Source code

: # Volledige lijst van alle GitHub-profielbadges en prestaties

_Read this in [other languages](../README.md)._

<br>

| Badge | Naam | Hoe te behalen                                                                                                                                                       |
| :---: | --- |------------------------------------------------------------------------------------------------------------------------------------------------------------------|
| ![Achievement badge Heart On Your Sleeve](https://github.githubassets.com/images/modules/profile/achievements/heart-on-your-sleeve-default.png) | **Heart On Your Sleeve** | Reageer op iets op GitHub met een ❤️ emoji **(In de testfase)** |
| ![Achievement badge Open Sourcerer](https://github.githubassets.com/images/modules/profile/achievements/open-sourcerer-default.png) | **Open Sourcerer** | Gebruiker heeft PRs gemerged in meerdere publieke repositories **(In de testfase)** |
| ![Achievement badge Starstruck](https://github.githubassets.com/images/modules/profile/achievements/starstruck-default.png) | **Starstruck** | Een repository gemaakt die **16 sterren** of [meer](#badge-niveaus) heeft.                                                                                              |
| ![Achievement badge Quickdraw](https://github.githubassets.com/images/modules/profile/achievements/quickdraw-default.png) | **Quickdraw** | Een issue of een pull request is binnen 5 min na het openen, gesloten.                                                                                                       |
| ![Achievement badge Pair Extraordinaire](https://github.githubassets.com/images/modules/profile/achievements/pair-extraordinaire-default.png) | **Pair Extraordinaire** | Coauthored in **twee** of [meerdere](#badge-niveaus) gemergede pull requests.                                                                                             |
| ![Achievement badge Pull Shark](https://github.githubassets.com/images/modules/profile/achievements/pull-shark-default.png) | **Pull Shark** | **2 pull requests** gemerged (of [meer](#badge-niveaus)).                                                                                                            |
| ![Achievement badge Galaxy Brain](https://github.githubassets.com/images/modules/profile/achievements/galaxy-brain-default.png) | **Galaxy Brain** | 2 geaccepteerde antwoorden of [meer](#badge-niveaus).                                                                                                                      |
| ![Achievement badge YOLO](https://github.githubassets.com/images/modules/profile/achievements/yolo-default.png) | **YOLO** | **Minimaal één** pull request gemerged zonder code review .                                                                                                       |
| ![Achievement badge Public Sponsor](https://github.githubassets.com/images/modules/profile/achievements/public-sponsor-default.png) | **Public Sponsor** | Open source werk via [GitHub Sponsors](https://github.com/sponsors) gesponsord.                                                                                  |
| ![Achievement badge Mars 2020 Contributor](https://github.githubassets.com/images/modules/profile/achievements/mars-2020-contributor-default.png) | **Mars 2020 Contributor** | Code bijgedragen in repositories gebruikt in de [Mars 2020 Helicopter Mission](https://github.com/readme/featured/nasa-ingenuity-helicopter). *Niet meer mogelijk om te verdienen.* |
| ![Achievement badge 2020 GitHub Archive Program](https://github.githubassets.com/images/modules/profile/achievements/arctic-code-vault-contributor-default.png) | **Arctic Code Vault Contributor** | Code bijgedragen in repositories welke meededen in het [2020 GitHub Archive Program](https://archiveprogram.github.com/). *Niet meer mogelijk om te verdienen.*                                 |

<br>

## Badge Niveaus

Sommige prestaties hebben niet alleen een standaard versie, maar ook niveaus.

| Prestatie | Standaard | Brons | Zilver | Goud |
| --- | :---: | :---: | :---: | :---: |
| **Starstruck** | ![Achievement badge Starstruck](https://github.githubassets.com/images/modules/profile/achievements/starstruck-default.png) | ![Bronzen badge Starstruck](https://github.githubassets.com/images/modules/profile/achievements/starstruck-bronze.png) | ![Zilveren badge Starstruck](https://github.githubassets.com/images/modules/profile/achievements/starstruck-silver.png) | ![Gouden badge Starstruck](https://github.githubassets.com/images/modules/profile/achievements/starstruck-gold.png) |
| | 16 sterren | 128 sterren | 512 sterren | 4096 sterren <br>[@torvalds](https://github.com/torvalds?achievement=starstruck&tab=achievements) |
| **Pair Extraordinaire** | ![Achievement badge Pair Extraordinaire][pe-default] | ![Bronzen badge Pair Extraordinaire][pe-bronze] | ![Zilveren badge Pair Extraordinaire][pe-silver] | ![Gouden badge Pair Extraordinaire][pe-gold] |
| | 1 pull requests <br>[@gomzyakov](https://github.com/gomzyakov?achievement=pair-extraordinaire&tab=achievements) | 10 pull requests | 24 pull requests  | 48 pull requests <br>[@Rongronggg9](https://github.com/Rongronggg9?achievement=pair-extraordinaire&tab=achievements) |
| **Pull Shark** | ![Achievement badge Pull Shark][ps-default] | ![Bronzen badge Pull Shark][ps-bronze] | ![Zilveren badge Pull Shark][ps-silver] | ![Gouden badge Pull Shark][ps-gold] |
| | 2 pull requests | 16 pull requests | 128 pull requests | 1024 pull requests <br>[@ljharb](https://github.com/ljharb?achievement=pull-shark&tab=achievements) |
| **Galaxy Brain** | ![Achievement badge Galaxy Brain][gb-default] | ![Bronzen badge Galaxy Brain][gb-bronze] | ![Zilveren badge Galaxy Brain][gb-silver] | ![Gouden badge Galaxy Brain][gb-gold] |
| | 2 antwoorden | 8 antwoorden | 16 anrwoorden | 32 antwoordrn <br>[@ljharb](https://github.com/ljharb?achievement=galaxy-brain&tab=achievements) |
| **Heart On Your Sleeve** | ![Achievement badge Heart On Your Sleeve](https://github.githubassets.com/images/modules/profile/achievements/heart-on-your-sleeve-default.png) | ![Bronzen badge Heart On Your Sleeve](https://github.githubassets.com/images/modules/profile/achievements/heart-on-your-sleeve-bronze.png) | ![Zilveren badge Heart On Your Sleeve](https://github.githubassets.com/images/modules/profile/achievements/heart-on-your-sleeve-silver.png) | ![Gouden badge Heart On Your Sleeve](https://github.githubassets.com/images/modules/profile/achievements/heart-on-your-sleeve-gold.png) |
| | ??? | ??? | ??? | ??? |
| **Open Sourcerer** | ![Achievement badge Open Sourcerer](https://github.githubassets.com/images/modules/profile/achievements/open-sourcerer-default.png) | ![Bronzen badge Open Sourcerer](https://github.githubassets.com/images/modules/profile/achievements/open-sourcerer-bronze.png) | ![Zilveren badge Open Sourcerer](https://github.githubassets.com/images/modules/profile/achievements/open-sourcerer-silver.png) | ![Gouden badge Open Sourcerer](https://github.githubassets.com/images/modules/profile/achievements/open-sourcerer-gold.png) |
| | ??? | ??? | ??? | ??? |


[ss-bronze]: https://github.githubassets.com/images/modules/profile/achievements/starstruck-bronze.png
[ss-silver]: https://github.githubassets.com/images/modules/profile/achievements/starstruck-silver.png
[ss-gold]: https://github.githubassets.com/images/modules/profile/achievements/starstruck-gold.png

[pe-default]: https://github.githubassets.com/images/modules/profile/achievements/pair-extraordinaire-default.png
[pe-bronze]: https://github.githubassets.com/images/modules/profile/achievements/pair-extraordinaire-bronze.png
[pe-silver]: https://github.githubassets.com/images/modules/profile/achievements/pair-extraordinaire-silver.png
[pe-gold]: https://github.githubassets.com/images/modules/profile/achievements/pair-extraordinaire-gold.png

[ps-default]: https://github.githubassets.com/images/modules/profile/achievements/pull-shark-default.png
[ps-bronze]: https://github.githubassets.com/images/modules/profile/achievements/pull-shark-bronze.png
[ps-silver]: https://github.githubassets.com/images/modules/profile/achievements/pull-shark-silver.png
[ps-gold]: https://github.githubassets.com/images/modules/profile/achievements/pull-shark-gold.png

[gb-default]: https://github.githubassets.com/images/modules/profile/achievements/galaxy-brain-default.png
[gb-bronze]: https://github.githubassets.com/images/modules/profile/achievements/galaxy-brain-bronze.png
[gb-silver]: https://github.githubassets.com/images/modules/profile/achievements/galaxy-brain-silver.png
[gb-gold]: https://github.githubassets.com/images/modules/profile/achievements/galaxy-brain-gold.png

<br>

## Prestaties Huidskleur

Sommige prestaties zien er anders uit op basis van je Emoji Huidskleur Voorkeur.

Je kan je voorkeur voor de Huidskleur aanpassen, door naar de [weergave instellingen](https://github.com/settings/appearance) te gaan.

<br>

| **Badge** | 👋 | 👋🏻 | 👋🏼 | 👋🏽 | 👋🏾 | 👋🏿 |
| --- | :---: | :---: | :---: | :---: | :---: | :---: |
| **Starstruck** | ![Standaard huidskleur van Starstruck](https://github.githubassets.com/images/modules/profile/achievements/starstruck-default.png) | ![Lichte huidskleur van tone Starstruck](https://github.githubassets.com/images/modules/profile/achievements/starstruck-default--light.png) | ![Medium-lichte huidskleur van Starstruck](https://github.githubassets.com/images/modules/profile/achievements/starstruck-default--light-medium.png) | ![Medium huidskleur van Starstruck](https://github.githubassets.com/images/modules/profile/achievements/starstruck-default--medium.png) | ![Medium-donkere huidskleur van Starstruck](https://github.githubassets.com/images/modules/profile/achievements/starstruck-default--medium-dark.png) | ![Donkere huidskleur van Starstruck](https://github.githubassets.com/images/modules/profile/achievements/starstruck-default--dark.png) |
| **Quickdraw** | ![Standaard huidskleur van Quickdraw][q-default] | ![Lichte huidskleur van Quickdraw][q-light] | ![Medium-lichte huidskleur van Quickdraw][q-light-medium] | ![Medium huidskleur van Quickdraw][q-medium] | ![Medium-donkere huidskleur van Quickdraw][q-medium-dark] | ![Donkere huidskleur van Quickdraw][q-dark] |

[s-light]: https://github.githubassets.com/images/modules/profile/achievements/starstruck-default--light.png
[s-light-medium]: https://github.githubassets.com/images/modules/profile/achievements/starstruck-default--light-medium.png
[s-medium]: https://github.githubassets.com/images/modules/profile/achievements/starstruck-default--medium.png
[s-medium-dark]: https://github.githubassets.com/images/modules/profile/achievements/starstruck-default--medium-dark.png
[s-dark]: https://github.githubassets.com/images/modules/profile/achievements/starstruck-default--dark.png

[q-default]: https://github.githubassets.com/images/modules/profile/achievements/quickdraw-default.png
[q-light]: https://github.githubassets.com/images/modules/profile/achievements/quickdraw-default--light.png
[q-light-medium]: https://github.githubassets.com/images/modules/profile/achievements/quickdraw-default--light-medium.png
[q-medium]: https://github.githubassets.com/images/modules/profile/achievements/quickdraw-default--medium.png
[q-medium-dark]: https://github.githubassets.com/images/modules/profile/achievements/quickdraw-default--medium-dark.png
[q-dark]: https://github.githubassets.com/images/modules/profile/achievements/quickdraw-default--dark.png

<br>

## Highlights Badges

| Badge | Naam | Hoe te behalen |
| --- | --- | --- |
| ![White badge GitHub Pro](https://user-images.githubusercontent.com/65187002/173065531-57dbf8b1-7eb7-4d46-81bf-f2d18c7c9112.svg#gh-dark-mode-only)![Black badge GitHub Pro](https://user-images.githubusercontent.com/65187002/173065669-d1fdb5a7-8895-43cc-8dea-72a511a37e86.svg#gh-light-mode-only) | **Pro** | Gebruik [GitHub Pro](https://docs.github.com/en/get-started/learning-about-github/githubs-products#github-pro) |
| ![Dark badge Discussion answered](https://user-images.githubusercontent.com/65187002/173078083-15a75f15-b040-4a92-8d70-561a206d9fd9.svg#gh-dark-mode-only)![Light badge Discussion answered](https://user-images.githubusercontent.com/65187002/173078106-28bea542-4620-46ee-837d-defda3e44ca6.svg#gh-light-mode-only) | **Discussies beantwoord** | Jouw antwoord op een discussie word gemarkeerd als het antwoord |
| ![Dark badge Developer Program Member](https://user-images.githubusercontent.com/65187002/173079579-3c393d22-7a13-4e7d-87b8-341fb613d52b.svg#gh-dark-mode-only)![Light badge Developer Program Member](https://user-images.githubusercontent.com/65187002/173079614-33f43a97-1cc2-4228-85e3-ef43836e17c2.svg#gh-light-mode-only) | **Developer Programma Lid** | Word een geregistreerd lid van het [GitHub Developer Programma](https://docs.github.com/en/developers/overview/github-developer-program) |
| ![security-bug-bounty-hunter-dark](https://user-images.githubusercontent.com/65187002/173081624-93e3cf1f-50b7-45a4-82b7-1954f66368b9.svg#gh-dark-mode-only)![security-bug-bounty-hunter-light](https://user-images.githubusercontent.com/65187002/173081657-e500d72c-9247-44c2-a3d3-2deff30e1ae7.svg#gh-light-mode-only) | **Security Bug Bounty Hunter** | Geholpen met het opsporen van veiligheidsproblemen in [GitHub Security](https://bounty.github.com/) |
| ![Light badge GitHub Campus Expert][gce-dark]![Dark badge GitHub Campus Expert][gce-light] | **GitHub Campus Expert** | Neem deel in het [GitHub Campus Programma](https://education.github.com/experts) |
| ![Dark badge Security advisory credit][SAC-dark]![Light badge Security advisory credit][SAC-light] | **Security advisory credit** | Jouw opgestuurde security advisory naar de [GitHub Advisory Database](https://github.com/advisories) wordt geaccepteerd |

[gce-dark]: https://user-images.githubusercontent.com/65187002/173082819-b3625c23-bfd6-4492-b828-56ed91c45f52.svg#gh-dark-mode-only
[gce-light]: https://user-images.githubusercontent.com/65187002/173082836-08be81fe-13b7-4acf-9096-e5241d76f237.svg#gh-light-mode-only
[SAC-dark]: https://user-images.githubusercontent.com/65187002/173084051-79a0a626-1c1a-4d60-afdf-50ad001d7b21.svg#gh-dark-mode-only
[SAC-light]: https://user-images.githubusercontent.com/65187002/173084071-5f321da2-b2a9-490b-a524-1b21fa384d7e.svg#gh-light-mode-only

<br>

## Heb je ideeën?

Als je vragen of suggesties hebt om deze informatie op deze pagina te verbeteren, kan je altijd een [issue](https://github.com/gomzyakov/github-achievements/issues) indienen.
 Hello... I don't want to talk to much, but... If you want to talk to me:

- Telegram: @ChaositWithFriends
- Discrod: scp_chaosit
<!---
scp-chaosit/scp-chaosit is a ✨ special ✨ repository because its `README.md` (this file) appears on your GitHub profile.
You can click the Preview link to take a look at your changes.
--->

→ **TASK OBJECTIVE**: Looking at the entries above, copy out every line in which "Programma" occurs.

→ **RESPONSE AREA**:
| ![Dark badge Developer Program Member](https://user-images.githubusercontent.com/65187002/173079579-3c393d22-7a13-4e7d-87b8-341fb613d52b.svg#gh-dark-mode-only)![Light badge Developer Program Member](https://user-images.githubusercontent.com/65187002/173079614-33f43a97-1cc2-4228-85e3-ef43836e17c2.svg#gh-light-mode-only) | **Developer Programma Lid** | Word een geregistreerd lid van het [GitHub Developer Programma](https://docs.github.com/en/developers/overview/github-developer-program) |
| ![Light badge GitHub Campus Expert][gce-dark]![Dark badge GitHub Campus Expert][gce-light] | **GitHub Campus Expert** | Neem deel in het [GitHub Campus Programma](https://education.github.com/experts) |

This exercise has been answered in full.